WHAT YOU HAVE TO DO:
Going through the data below, copy out each line where the word "theoremstyle" shows up.

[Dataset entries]
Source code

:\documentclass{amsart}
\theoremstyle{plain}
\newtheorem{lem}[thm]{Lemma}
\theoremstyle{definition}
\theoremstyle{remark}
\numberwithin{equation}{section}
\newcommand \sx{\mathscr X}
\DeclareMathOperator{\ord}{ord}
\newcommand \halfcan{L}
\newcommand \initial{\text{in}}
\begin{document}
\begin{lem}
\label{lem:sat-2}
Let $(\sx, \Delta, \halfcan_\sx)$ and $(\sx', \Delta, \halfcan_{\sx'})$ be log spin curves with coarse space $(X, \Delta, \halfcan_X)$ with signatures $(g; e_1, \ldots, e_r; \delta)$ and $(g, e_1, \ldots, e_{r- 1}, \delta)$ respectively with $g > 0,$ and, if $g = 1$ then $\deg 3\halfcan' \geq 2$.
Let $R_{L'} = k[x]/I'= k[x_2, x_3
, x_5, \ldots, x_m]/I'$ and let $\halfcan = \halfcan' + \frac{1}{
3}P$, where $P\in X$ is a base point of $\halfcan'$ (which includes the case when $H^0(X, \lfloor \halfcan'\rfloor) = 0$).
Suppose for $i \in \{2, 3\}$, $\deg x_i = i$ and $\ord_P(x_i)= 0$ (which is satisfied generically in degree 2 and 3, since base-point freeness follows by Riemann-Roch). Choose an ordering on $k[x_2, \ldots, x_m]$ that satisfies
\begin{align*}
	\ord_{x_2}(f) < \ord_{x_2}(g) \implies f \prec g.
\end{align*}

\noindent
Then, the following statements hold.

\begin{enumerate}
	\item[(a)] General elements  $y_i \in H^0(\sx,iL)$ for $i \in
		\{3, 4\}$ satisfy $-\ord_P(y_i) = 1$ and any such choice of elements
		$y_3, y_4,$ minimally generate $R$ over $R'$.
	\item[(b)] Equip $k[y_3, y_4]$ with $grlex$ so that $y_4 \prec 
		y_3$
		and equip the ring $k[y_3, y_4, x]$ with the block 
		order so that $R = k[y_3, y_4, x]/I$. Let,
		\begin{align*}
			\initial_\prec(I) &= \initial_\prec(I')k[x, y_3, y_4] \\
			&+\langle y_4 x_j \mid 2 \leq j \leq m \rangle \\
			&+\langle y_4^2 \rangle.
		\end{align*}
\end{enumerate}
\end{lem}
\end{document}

---

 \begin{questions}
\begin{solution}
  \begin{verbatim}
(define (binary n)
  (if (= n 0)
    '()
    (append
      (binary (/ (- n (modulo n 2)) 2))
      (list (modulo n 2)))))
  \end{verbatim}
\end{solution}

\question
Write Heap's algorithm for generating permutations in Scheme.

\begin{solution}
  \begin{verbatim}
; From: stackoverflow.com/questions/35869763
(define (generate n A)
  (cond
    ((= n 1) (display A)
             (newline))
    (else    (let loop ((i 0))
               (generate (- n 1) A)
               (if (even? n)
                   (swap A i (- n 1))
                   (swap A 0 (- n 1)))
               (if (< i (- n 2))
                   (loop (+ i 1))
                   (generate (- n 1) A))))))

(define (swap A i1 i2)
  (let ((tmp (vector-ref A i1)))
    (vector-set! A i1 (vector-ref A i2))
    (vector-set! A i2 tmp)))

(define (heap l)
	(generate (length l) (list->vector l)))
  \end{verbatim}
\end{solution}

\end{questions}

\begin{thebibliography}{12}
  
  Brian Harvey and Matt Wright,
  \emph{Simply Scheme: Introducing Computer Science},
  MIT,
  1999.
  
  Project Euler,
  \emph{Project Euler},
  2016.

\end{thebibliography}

SOLUTION FOR THIS PROBLEM:
\theoremstyle{plain}
\theoremstyle{definition}
\theoremstyle{remark}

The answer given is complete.